4/10
['This is too much to take.']
2 May 2001
Warning: Spoilers
WARNING: REVIEW CONTAINS SPOILERS

A pretentious, foreign language film in monochrome with subtitles? Right up my street, surely? Sadly, no.

Less a film, more a series of disjointed random images, Tetsuo is Doctor Who's Cybermen for art students. Some of the images are striking, and stunningly filmed in black and white, but this is more the masturbatory offering of a directorial undergraduate than a film for public consumption.

Vague story seems to revolve around Tomoroh Taguchi feeling emasculated by his girlfriend and imagining that emasculation in terms of industrialisation. His girlfriend suggestively eats a sausage, but it does him no good – all he can hear is a scraping metal sound whenever she takes a bite. He also has what appears to be a dream whereby she rapes him with a giant plug extension sprouting from her crotch – now there's penis envy for you! Mind you, Taguchi certainly knows how to fight back – he grows a drill for a John Thomas and tries to rape her to death, with a (translated) "You want a taste of my sewage pipe?" What a silver-tongued charmer.

Surprisingly, in the midst of all this full-on pseudo-sexual shenanigans, Tetsuo manages to be very, very boring, seeming much longer than its 63m runtime. The soundtrack is occasional pop and white noise, though largely industrial clatter. Sort of like that dance troupe who clank dustbin lids at Royal Variety Performances.

Eventually the TV set that Taguchi has in his mind drives him mad with visions of infidelity, and so he goes on a rampage against electrical appliances. The technology (Technology = bad!) is defeated by white liquid shooting from his pores (Sperm? Sperm = good!) However, it's not all over, worse luck, as an enemy attempts to destroy him in a plethora of stop-motion gunk.

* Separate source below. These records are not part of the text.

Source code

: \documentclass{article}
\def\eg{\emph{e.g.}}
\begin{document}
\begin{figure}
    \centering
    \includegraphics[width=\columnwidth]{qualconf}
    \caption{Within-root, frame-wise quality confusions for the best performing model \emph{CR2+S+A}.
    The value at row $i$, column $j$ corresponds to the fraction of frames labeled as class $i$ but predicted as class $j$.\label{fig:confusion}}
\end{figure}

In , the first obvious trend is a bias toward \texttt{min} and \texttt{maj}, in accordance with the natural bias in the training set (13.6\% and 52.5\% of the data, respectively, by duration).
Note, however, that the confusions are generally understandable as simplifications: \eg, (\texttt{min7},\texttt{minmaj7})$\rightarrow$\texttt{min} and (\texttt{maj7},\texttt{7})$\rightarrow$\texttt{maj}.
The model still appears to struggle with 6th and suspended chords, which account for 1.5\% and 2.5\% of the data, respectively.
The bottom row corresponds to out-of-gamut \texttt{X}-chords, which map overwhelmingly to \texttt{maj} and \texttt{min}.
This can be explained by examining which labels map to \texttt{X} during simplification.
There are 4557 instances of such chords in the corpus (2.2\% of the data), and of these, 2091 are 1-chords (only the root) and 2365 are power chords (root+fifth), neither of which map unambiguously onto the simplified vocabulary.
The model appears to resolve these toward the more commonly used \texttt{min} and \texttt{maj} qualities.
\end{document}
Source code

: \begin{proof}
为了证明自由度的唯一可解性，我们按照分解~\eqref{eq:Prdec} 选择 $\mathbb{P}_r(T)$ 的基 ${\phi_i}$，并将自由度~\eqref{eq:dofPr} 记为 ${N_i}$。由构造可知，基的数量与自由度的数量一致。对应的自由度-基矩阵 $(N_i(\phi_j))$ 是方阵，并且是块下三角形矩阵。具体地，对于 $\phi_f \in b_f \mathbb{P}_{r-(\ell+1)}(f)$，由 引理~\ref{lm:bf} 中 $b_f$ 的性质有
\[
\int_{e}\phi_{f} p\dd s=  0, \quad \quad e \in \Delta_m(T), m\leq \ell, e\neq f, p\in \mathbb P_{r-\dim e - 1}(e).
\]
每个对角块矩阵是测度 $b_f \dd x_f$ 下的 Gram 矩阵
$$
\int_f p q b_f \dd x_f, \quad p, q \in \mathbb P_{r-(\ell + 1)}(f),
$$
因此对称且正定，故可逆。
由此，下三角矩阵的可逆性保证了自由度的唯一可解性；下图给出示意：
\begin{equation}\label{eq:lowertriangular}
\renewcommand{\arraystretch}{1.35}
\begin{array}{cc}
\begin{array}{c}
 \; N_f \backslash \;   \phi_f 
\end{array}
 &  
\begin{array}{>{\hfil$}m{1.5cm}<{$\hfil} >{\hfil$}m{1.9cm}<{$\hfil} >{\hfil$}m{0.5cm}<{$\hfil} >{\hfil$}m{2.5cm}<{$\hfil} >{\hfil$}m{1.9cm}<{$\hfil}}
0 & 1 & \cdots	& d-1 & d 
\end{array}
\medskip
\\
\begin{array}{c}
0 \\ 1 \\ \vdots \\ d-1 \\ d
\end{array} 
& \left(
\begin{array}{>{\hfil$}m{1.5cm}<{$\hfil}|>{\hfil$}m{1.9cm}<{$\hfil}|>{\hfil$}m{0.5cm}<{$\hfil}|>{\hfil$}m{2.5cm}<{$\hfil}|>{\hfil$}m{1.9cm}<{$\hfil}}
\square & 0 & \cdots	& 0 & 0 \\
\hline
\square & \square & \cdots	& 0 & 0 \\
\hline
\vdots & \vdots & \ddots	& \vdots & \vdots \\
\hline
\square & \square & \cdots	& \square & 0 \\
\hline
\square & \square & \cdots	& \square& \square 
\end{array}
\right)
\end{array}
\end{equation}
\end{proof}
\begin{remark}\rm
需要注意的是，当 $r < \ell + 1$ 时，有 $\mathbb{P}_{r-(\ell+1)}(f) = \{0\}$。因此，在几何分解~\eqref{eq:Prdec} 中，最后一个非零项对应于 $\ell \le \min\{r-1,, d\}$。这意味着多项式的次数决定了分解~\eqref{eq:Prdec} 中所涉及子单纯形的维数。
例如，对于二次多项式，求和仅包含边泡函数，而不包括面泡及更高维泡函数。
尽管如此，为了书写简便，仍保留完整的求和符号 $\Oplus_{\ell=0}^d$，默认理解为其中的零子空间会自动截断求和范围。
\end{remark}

Largely dialogue-free at the best of times, the film then undertakes a high-speed chase, sort of like Benny Hill, except their feet aren't moving. The two foes eventually join together to take over the world as one metallic, fused entity. A satire over fears of homosexuality? Or just a load of old pants? You decide. As far as I'm concerned Tetsuo is one of those films that is put together in such a wilfully obscure fashion so as to convince you its worthwhile. It isn't.